Why it matters: It matters because IAM, PAM, and broader identity programmes now intersect with AI tools, agents, and developer workflows that can be misused, over-trusted, or steered off-path.
👉 Read Knostic's analysis of where AI safety and AI security diverge
Context
AI safety and AI security are often blurred in enterprise planning, but they describe different failure modes. Safety is about harmful outcomes from a system doing what it was designed to do, while security is about an attacker bending the system away from intended use.
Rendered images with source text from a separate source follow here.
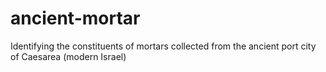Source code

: # ancient-mortar
Identifying the constituents of mortars collected from the ancient port city of Caesarea (modern Israel)
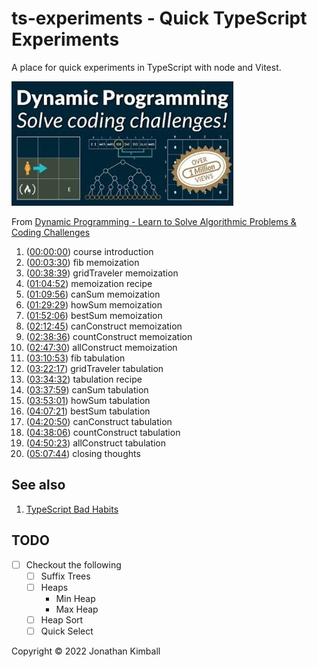 # ts-experiments - Quick TypeScript Experiments

A place for quick experiments in TypeScript with node and Vitest.

![Dynamic Programming](./assets/images/image001.jpg)

From [Dynamic Programming - Learn to Solve Algorithmic Problems & Coding Challenges](https://youtu.be/oBt53YbR9Kk)

1. ([00:00:00](https://www.youtube.com/watch?v=oBt53YbR9Kk&t=0s)) course introduction
1. ([00:03:30](https://www.youtube.com/watch?v=oBt53YbR9Kk&t=210s)) fib memoization
1. ([00:38:39](https://www.youtube.com/watch?v=oBt53YbR9Kk&t=2319s)) gridTraveler memoization
1. ([01:04:52](https://www.youtube.com/watch?v=oBt53YbR9Kk&t=3892s)) memoization recipe
1. ([01:09:56](https://www.youtube.com/watch?v=oBt53YbR9Kk&t=4196s)) canSum memoization
1. ([01:29:29](https://www.youtube.com/watch?v=oBt53YbR9Kk&t=5369s)) howSum memoization
1. ([01:52:06](https://www.youtube.com/watch?v=oBt53YbR9Kk&t=6726s)) bestSum memoization
1. ([02:12:45](https://www.youtube.com/watch?v=oBt53YbR9Kk&t=7965s)) canConstruct memoization
1. ([02:38:36](https://www.youtube.com/watch?v=oBt53YbR9Kk&t=9516s)) countConstruct memoization
1. ([02:47:30](https://www.youtube.com/watch?v=oBt53YbR9Kk&t=10050s)) allConstruct memoization
1. ([03:10:53](https://www.youtube.com/watch?v=oBt53YbR9Kk&t=11453s)) fib tabulation
1. ([03:22:17](https://www.youtube.com/watch?v=oBt53YbR9Kk&t=12137s)) gridTraveler tabulation
1. ([03:34:32](https://www.youtube.com/watch?v=oBt53YbR9Kk&t=12872s)) tabulation recipe
1. ([03:37:59](https://www.youtube.com/watch?v=oBt53YbR9Kk&t=13079s)) canSum tabulation
1. ([03:53:01](https://www.youtube.com/watch?v=oBt53YbR9Kk&t=13981s)) howSum tabulation
1. ([04:07:21](https://www.youtube.com/watch?v=oBt53YbR9Kk&t=14841s)) bestSum tabulation
1. ([04:20:50](https://www.youtube.com/watch?v=oBt53YbR9Kk&t=15650s)) canConstruct tabulation
1. ([04:38:06](https://www.youtube.com/watch?v=oBt53YbR9Kk&t=16686s)) countConstruct tabulation
1. ([04:50:23](https://www.youtube.com/watch?v=oBt53YbR9Kk&t=17423s)) allConstruct tabulation
1. ([05:07:44](https://www.youtube.com/watch?v=oBt53YbR9Kk&t=18464s)) closing thoughts

## See also

1. [TypeScript Bad Habits](https://link.medium.com/2DBxUVVedtb)

## TODO

- [ ] Checkout the following
  - [ ] Suffix Trees
  - [ ] Heaps
    - Min Heap
    - Max Heap
  - [ ] Heap Sort
  - [ ] Quick Select

Copyright &copy; 2022 Jonathan Kimball
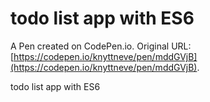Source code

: # todo list app with ES6

A Pen created on CodePen.io. Original URL: [https://codepen.io/knyttneve/pen/mddGVjB](https://codepen.io/knyttneve/pen/mddGVjB).

todo list app with ES6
That distinction affects governance, control ownership, and production readiness, especially once AI tools are embedded in identity-sensitive workflows.
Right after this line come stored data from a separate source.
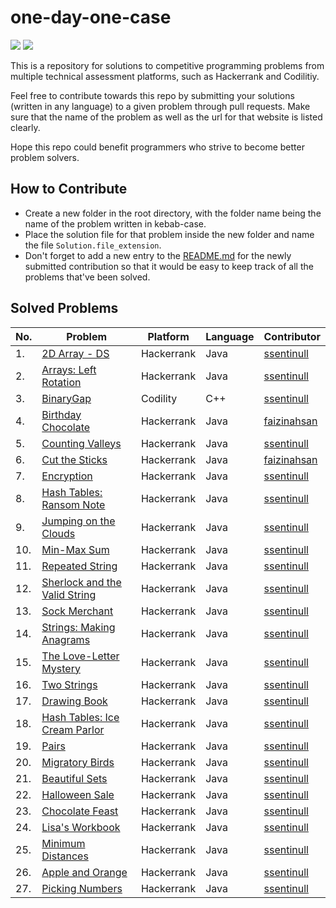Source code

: # one-day-one-case

![](https://img.shields.io/badge/maintained%20by-ssentinull-blue)
![](https://img.shields.io/badge/PRs-appreciated-brightgreen)

This is a repository for solutions to competitive programming problems from multiple technical assessment platforms, such as Hackerrank and Codilitiy.

Feel free to contribute towards this repo by submitting your solutions (written in any language) to a given problem through pull requests. Make sure that the name of the problem as well as the url for that website is listed clearly.

Hope this repo could benefit programmers who strive to become better problem solvers.

## How to Contribute

- Create a new folder in the root directory, with the folder name being the name of the problem written in kebab-case.
- Place the solution file for that problem inside the new folder and name the file `Solution.file_extension`.
- Don't forget to add a new entry to the [README.md](https://github.com/ssentinull/one-day-one-case/blob/master/README.md) for the newly submitted contribution so that it would be easy to keep track of all the problems that've been solved.

## Solved Problems

| No. | Problem | Platform | Language | Contributor |
| -------- | ---------- | -------- | -------- |-------- |
| 1. | [2D Array - DS](https://www.hackerrank.com/challenges/2d-array/problem?h_l=interview&playlist_slugs%5B%5D=interview-preparation-kit&playlist_slugs%5B%5D=arrays) | Hackerrank  |Java | [ssentinull](https://github.com/ssentinull) |
| 2. | [Arrays: Left Rotation](https://www.hackerrank.com/challenges/ctci-array-left-rotation/problem?h_l=interview&playlist_slugs%5B%5D=interview-preparation-kit&playlist_slugs%5B%5D=arrays) | Hackerrank | Java | [ssentinull](https://github.com/ssentinull) |
| 3. |  [BinaryGap](https://app.codility.com/programmers/lessons/1-iterations/binary_gap/) | Codility | C++ | [ssentinull](https://github.com/ssentinull) |
| 4. | [Birthday Chocolate](https://www.hackerrank.com/challenges/the-birthday-bar/problem?h_r=internal-search) | Hackerrank | Java | [faizinahsan](https://github.com/faizinahsan) |
| 5. | [Counting Valleys](https://www.hackerrank.com/challenges/counting-valleys/problem?h_l=interview&playlist_slugs%5B%5D=interview-preparation-kit&playlist_slugs%5B%5D=warmup) | Hackerrank | Java | [ssentinull](https://github.com/ssentinull) |
| 6. | [Cut the Sticks](https://www.hackerrank.com/challenges/cut-the-sticks/problem?h_r=internal-search) | Hackerrank | Java | [faizinahsan](https://github.com/faizinahsan) |
| 7. | [Encryption](https://www.hackerrank.com/challenges/encryption/problem?h_r=internal-search) | Hackerrank | Java | [ssentinull](https://github.com/ssentinull) |
| 8. | [Hash Tables: Ransom Note](https://www.hackerrank.com/challenges/ctci-ransom-note/problem?h_l=interview&playlist_slugs%5B%5D=interview-preparation-kit&playlist_slugs%5B%5D=dictionaries-hashmaps) | Hackerrank | Java | [ssentinull](https://github.com/ssentinull) |
| 9. | [Jumping on the Clouds](https://www.hackerrank.com/challenges/jumping-on-the-clouds/problem?h_l=interview&playlist_slugs%5B%5D=interview-preparation-kit&playlist_slugs%5B%5D=warmup) | Hackerrank | Java | [ssentinull](https://github.com/ssentinull) |
| 10. | [Min-Max Sum](https://www.hackerrank.com/challenges/mini-max-sum/problem?h_r=internal-search) | Hackerrank | Java | [ssentinull](https://github.com/ssentinull) |
| 11. | [Repeated String](https://www.hackerrank.com/challenges/repeated-string/problem?h_r=internal-search) | Hackerrank | Java | [ssentinull](https://github.com/ssentinull) |
| 12. | [Sherlock and the Valid String](https://www.hackerrank.com/challenges/sherlock-and-valid-string/problem?h_r=internal-search) | Hackerrank | Java | [ssentinull](https://github.com/ssentinull) |
| 13. | [Sock Merchant](https://www.hackerrank.com/challenges/sock-merchant/problem?h_l=interview&playlist_slugs%5B%5D=interview-preparation-kit&playlist_slugs%5B%5D=warmup) | Hackerrank | Java | [ssentinull](https://github.com/ssentinull) |
| 14. | [Strings: Making Anagrams](https://www.hackerrank.com/challenges/ctci-making-anagrams/problem?h_l=interview&playlist_slugs%5B%5D=interview-preparation-kit&playlist_slugs%5B%5D=strings) | Hackerrank | Java | [ssentinull](https://github.com/ssentinull) |
| 15. | [The Love-Letter Mystery](https://www.hackerrank.com/challenges/the-love-letter-mystery/problem?h_r=internal-search) | Hackerrank | Java | [ssentinull](https://github.com/ssentinull) |
| 16. | [Two Strings](https://www.hackerrank.com/challenges/two-strings/problem?h_r=internal-search) | Hackerrank | Java | [ssentinull](https://github.com/ssentinull) |
| 17. | [Drawing Book](https://www.hackerrank.com/challenges/drawing-book/problem) | Hackerrank | Java | [ssentinull](https://github.com/ssentinull) |
| 18. | [Hash Tables: Ice Cream Parlor](https://www.hackerrank.com/challenges/ctci-ice-cream-parlor/problem?h_l=interview&playlist_slugs%5B%5D%5B%5D=interview-preparation-kit&playlist_slugs%5B%5D%5B%5D=search) | Hackerrank | Java | [ssentinull](https://github.com/ssentinull)  |
| 19. | [Pairs](https://www.hackerrank.com/challenges/pairs/problem?h_r=internal-search) | Hackerrank | Java | [ssentinull](https://github.com/ssentinull) |
| 20. | [Migratory Birds](https://www.hackerrank.com/challenges/migratory-birds/problem) | Hackerrank | Java | [ssentinull](https://github.com/ssentinull) |
| 21. | [Beautiful Sets](https://www.hackerrank.com/challenges/beautiful-triplets/problem) | Hackerrank | Java | [ssentinull](https://github.com/ssentinull) |
| 22. | [Halloween Sale](https://www.hackerrank.com/challenges/halloween-sale/problem) | Hackerrank | Java | [ssentinull](https://github.com/ssentinull) |
| 23. | [Chocolate Feast](https://www.hackerrank.com/challenges/chocolate-feast/problem) | Hackerrank | Java | [ssentinull](https://github.com/ssentinull) |
| 24. | [Lisa's Workbook](https://www.hackerrank.com/challenges/lisa-workbook/problem) | Hackerrank | Java | [ssentinull](https://github.com/ssentinull) |
| 25. | [Minimum Distances](https://www.hackerrank.com/challenges/minimum-distances/problem) | Hackerrank | Java | [ssentinull](https://github.com/ssentinull) |
| 26. | [Apple and Orange](https://www.hackerrank.com/challenges/apple-and-orange/problem) | Hackerrank | Java | [ssentinull](https://github.com/ssentinull) |
| 27. | [Picking Numbers](https://www.hackerrank.com/challenges/picking-numbers/problem) | Hackerrank | Java | [ssentinull](https://github.com/ssentinull) |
The identity intersection is real when AI systems can access repositories, environment variables, SaaS tools, or delegated credentials. In that setting, access scope, logging, and review become part of AI governance, not just IT hygiene. For a useful companion view on how AI controls map into security programmes, see the NIST Cybersecurity Framework 2.0 and NHIMG's Top 10 NHI Issues.
Key questions
Q: How should security teams govern AI assistants that can access enterprise tools?
A: Treat AI assistants as privileged systems, not as simple interfaces. Limit the repositories, secrets, and SaaS actions they can reach, log every tool call, and require explicit approval for any change in access scope. If the assistant can act on behalf of users or services, it needs identity controls, reviewable permissions, and incident response coverage.
Q: Why do AI systems create both safety and security risk?
A: AI systems can cause harm even when they behave as designed, which is a safety issue, and they can also be manipulated by attackers, which is a security issue. Enterprises need both lenses because the controls, owners, and evidence differ. Conflating them usually leaves governance gaps that no single team can fully own.
Q: What do organisations get wrong about AI security governance?
A: They often assume model hardening is enough, while the real exposure sits in tool access, delegated credentials, logging, and approval paths. If an AI system can reach sensitive data or execute actions, governance must focus on who can change that access and how misuse is detected. Otherwise the deployment is larger than the control model.
Q: Who should be accountable for AI safety and AI security decisions?
A: Accountability should sit with a clearly named owner who can coordinate security, legal, product, and operational decisions. Safety and security should not be split into disconnected silos because the same AI system can create harm, compliance risk, and adversarial exposure at once. The accountable owner must control change approval and escalation.
Technical breakdown
AI safety vs. AI security: why the failure mode matters
AI safety asks whether a system causes harm even when it behaves as designed. AI security asks whether an adversary can manipulate, steal, or weaponize the system by altering inputs, tools, training data, or execution context. The two can overlap, but they are not interchangeable. A model can be technically secure and still produce discriminatory, dangerous, or harmful outcomes. It can also be safety-aligned in theory yet easy to exploit in practice. Practitioners need separate control objectives because the threat model, evidence, and accountability differ.
Practical implication: write distinct safety and security acceptance criteria before deploying AI into production.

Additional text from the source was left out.